Distribuição geográfica com diferenças marcantes

Porém, a adoção de stablecoins não é uniforme. Segundo dados da empresa de análise de blockchain Artemis, a Índia e a Argentina se destacam como exceções globais. Nesses dois países, o USDC representa respectivamente 47,4% e 46,6% do uso de stablecoins.

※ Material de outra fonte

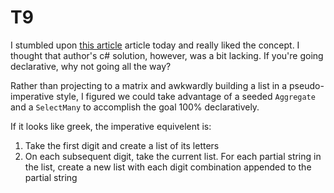 # T9

I stumbled upon [this article](https://itnext.io/a-more-declarative-solution-to-the-t9-problem-in-both-javascript-and-c-13ab7f7a859b) article today and really liked the concept. I thought that author's c# solution, however, was a bit lacking. If you're going declarative, why not going all the way?

Rather than projecting to a matrix and awkwardly building a list in a pseudo-imperative style, I figured we could take advantage of a seeded `Aggregate` and a `SelectMany` to accomplish the goal 100% declaratively.

If it looks like greek, the imperative equivelent is:
1. Take the first digit and create a list of its letters
2. On each subsequent digit, take the current list. For each partial string in the list, create a new list with each digit combination appended to the partial string
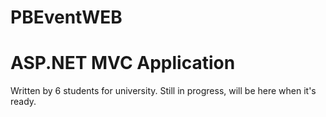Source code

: # PBEventWEB
# ASP.NET MVC Application
Written by 6 students for university.
Still in progress, will be here when it's ready.
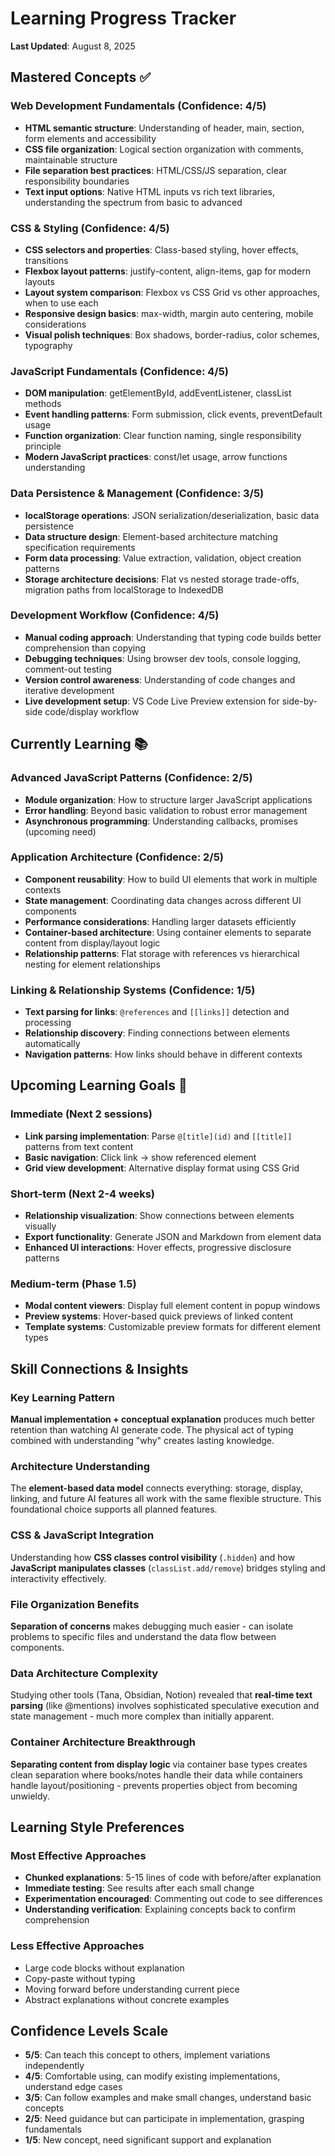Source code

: # Learning Progress Tracker

**Last Updated**: August 8, 2025

## Mastered Concepts ✅

### Web Development Fundamentals (Confidence: 4/5)
- **HTML semantic structure**: Understanding of header, main, section, form elements and accessibility
- **CSS file organization**: Logical section organization with comments, maintainable structure
- **File separation best practices**: HTML/CSS/JS separation, clear responsibility boundaries
- **Text input options**: Native HTML inputs vs rich text libraries, understanding the spectrum from basic to advanced

### CSS & Styling (Confidence: 4/5)
- **CSS selectors and properties**: Class-based styling, hover effects, transitions
- **Flexbox layout patterns**: justify-content, align-items, gap for modern layouts
- **Layout system comparison**: Flexbox vs CSS Grid vs other approaches, when to use each
- **Responsive design basics**: max-width, margin auto centering, mobile considerations
- **Visual polish techniques**: Box shadows, border-radius, color schemes, typography

### JavaScript Fundamentals (Confidence: 4/5)
- **DOM manipulation**: getElementById, addEventListener, classList methods
- **Event handling patterns**: Form submission, click events, preventDefault usage
- **Function organization**: Clear function naming, single responsibility principle
- **Modern JavaScript practices**: const/let usage, arrow functions understanding

### Data Persistence & Management (Confidence: 3/5)
- **localStorage operations**: JSON serialization/deserialization, basic data persistence
- **Data structure design**: Element-based architecture matching specification requirements
- **Form data processing**: Value extraction, validation, object creation patterns
- **Storage architecture decisions**: Flat vs nested storage trade-offs, migration paths from localStorage to IndexedDB

### Development Workflow (Confidence: 4/5)
- **Manual coding approach**: Understanding that typing code builds better comprehension than copying
- **Debugging techniques**: Using browser dev tools, console logging, comment-out testing
- **Version control awareness**: Understanding of code changes and iterative development
- **Live development setup**: VS Code Live Preview extension for side-by-side code/display workflow

## Currently Learning 📚

### Advanced JavaScript Patterns (Confidence: 2/5)
- **Module organization**: How to structure larger JavaScript applications
- **Error handling**: Beyond basic validation to robust error management
- **Asynchronous programming**: Understanding callbacks, promises (upcoming need)

### Application Architecture (Confidence: 2/5)
- **Component reusability**: How to build UI elements that work in multiple contexts
- **State management**: Coordinating data changes across different UI components
- **Performance considerations**: Handling larger datasets efficiently
- **Container-based architecture**: Using container elements to separate content from display/layout logic
- **Relationship patterns**: Flat storage with references vs hierarchical nesting for element relationships

### Linking & Relationship Systems (Confidence: 1/5)
- **Text parsing for links**: `@references` and `[[links]]` detection and processing
- **Relationship discovery**: Finding connections between elements automatically
- **Navigation patterns**: How links should behave in different contexts

## Upcoming Learning Goals 🎯

### Immediate (Next 2 sessions)
- **Link parsing implementation**: Parse `@[title](id)` and `[[title]]` patterns from text content
- **Basic navigation**: Click link → show referenced element
- **Grid view development**: Alternative display format using CSS Grid

### Short-term (Next 2-4 weeks)
- **Relationship visualization**: Show connections between elements visually
- **Export functionality**: Generate JSON and Markdown from element data
- **Enhanced UI interactions**: Hover effects, progressive disclosure patterns

### Medium-term (Phase 1.5)
- **Modal content viewers**: Display full element content in popup windows
- **Preview systems**: Hover-based quick previews of linked content
- **Template systems**: Customizable preview formats for different element types

## Skill Connections & Insights

### Key Learning Pattern
**Manual implementation + conceptual explanation** produces much better retention than watching AI generate code. The physical act of typing combined with understanding "why" creates lasting knowledge.

### Architecture Understanding
The **element-based data model** connects everything: storage, display, linking, and future AI features all work with the same flexible structure. This foundational choice supports all planned features.

### CSS & JavaScript Integration
Understanding how **CSS classes control visibility** (`.hidden`) and how **JavaScript manipulates classes** (`classList.add/remove`) bridges styling and interactivity effectively.

### File Organization Benefits
**Separation of concerns** makes debugging much easier - can isolate problems to specific files and understand the data flow between components.

### Data Architecture Complexity
Studying other tools (Tana, Obsidian, Notion) revealed that **real-time text parsing** (like @mentions) involves sophisticated speculative execution and state management - much more complex than initially apparent.

### Container Architecture Breakthrough
**Separating content from display logic** via container base types creates clean separation where books/notes handle their data while containers handle layout/positioning - prevents properties object from becoming unwieldy.

## Learning Style Preferences

### Most Effective Approaches
- **Chunked explanations**: 5-15 lines of code with before/after explanation
- **Immediate testing**: See results after each small change
- **Experimentation encouraged**: Commenting out code to see differences
- **Understanding verification**: Explaining concepts back to confirm comprehension

### Less Effective Approaches
- Large code blocks without explanation
- Copy-paste without typing
- Moving forward before understanding current piece
- Abstract explanations without concrete examples

## Confidence Levels Scale
- **5/5**: Can teach this concept to others, implement variations independently
- **4/5**: Comfortable using, can modify existing implementations, understand edge cases
- **3/5**: Can follow examples and make small changes, understand basic concepts
- **2/5**: Need guidance but can participate in implementation, grasping fundamentals
- **1/5**: New concept, need significant support and explanation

O que isso indica? Dois pontos são cruciais:

  1. Os mercados de stablecoins nesses países já estão bastante maduros, com o USDC, maior stablecoin atrelada ao dólar, consolidando uma posição de liderança clara
  2. Em comparação com outros mercados emergentes, a penetração do USDC na Índia e na Argentina é significativamente maior

Em termos de valor de mercado, o USDC tem atualmente uma capitalização de 7,372 bilhões de dólares, ocupando a sexta posição no ranking de criptomoedas. Esse valor continua crescendo, com volume de negociação de 1,41 bilhão de dólares nas últimas 24 horas.

O que isso significa

Impacto no sistema financeiro de mercados emergentes

Se as stablecoins realmente atingirem entre 10-20% dos depósitos bancários, isso representará uma mudança significativa no cenário financeiro desses países. Não se trata apenas de uma história de ativos digitais, mas de uma competição entre o sistema financeiro tradicional e o financeiro digital. Quando os residentes migram em massa para stablecoins atreladas ao dólar, os bancos locais podem enfrentar uma saída de fundos.

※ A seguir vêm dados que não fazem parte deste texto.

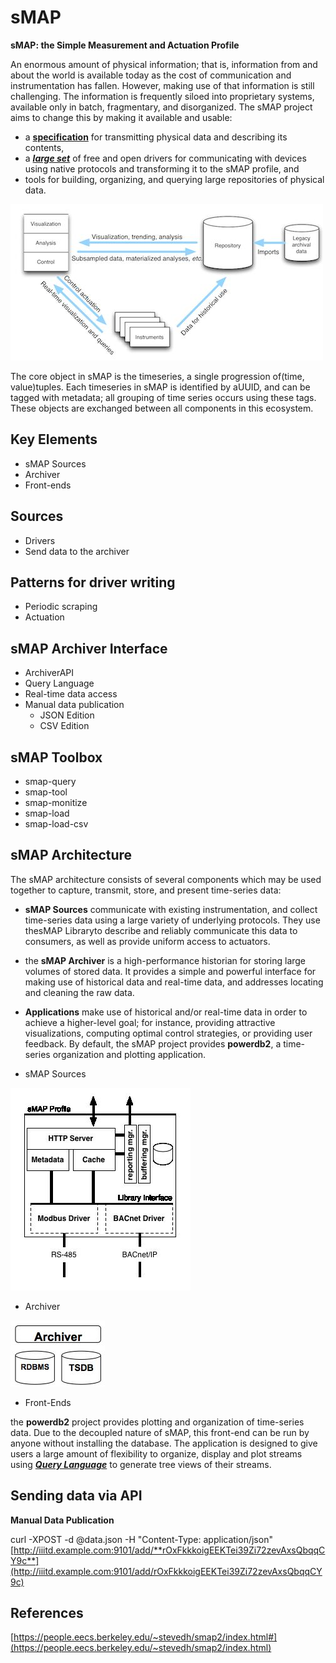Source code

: # sMAP

**sMAP: the Simple Measurement and Actuation Profile**

An enormous amount of physical information; that is, information from and about the world is available today as the cost of communication and instrumentation has fallen. However, making use of that information is still challenging. The information is frequently siloed into proprietary systems, available only in batch, fragmentary, and disorganized. The sMAP project aims to change this by making it available and usable:

- a [**specification**](https://people.eecs.berkeley.edu/~stevedh/smap2/_downloads/v2.pdf) for transmitting physical data and describing its contents,
- a [***large set***](https://people.eecs.berkeley.edu/~stevedh/smap2/driver_index.html#driver-index) of free and open drivers for communicating with devices using native protocols and transforming it to the sMAP profile, and
- tools for building, organizing, and querying large repositories of physical data.

![image](../../media/Technologies-Brokers-sMAP-image1.jpg)

The core object in sMAP is the timeseries, a single progression of(time, value)tuples. Each timeseries in sMAP is identified by aUUID, and can be tagged with metadata; all grouping of time series occurs using these tags. These objects are exchanged between all components in this ecosystem.

## Key Elements

- sMAP Sources
- Archiver
- Front-ends

## Sources

- Drivers
- Send data to the archiver

## Patterns for driver writing

- Periodic scraping
- Actuation

## sMAP Archiver Interface

- ArchiverAPI
- Query Language
- Real-time data access
- Manual data publication
    - JSON Edition
    - CSV Edition

## sMAP Toolbox

- smap-query
- smap-tool
- smap-monitize
- smap-load
- smap-load-csv

## sMAP Architecture

The sMAP architecture consists of several components which may be used together to capture, transmit, store, and present time-series data:

- **sMAP Sources** communicate with existing instrumentation, and collect time-series data using a large variety of underlying protocols. They use thesMAP Libraryto describe and reliably communicate this data to consumers, as well as provide uniform access to actuators.
- the **sMAP Archiver** is a high-performance historian for storing large volumes of stored data. It provides a simple and powerful interface for making use of historical data and real-time data, and addresses locating and cleaning the raw data.
- **Applications** make use of historical and/or real-time data in order to achieve a higher-level goal; for instance, providing attractive visualizations, computing optimal control strategies, or providing user feedback. By default, the sMAP project provides **powerdb2**, a time-series organization and plotting application.

- sMAP Sources

![image](../../media/Technologies-Brokers-sMAP-image2.jpg)

- Archiver

![image](../../media/Technologies-Brokers-sMAP-image3.jpg)

- Front-Ends

the **powerdb2** project provides plotting and organization of time-series data. Due to the decoupled nature of sMAP, this front-end can be run by anyone without installing the database. The application is designed to give users a large amount of flexibility to organize, display and plot streams using [***Query Language***](https://people.eecs.berkeley.edu/~stevedh/smap2/archiver.html#archiverquery) to generate tree views of their streams.

## Sending data via API

**Manual Data Publication**

curl -XPOST -d @data.json -H "Content-Type: application/json" [http://iiitd.example.com:9101/add/**rOxFkkkoigEEKTei39Zi72zevAxsQbqqCY9c**](http://iiitd.example.com:9101/add/rOxFkkkoigEEKTei39Zi72zevAxsQbqqCY9c)

## References

[https://people.eecs.berkeley.edu/~stevedh/smap2/index.html#](https://people.eecs.berkeley.edu/~stevedh/smap2/index.html)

Novos desafios para a política monetária

Países com alta inflação já lutam contra a desvalorização de suas moedas. Se as stablecoins entrarem em grande escala, isso pode enfraquecer ainda mais o uso da moeda local e sua credibilidade. Isso traz novos desafios para a implementação da política monetária pelos bancos centrais.

Opinião pessoal

O relatório da S&P Global reflete uma realidade: em países com instabilidade econômica, as pessoas buscam ativos mais estáveis de forma proativa. As stablecoins oferecem uma alternativa de baixo custo e alta conveniência. Mais do que uma questão de ambição das stablecoins, a demanda é determinada pelos fundamentos econômicos. O relatório menciona que os “15 principais países” provavelmente incluem Argentina, Venezuela e outros países com alta inflação, onde a perda de poder de compra da moeda local já é uma rotina diária.

Aspectos a acompanhar

Nos próximos meses, é importante observar:

  • Como os bancos centrais responderão ao impacto das stablecoins (regulação mais rígida ou mais flexível)
  • Dados reais de adoção de stablecoins principais, como USDC, em mercados emergentes
  • A competição entre stablecoins localizadas (como USDT na Argentina) e stablecoins atreladas ao dólar
  • Se países de mercados emergentes lançarão moedas digitais próprias para competir com as stablecoins

Resumo

O relatório da S&P Global descreve um possível futuro de rápida penetração das stablecoins em mercados emergentes. Uma escala de 10-20% dos depósitos bancários não é uma cifra ilusória, mas uma estimativa razoável baseada nas dificuldades econômicas atuais. Índia e Argentina já estão na frente, e outros países com alta inflação podem seguir o mesmo caminho. Essa mudança não é impulsionada por hype tecnológico, mas pela lógica financeira mais básica: as pessoas precisam proteger sua riqueza. Para o ecossistema de stablecoins, isso representa um potencial de crescimento enorme; para o sistema financeiro de mercados emergentes, significa que será necessário se adaptar a um novo cenário competitivo.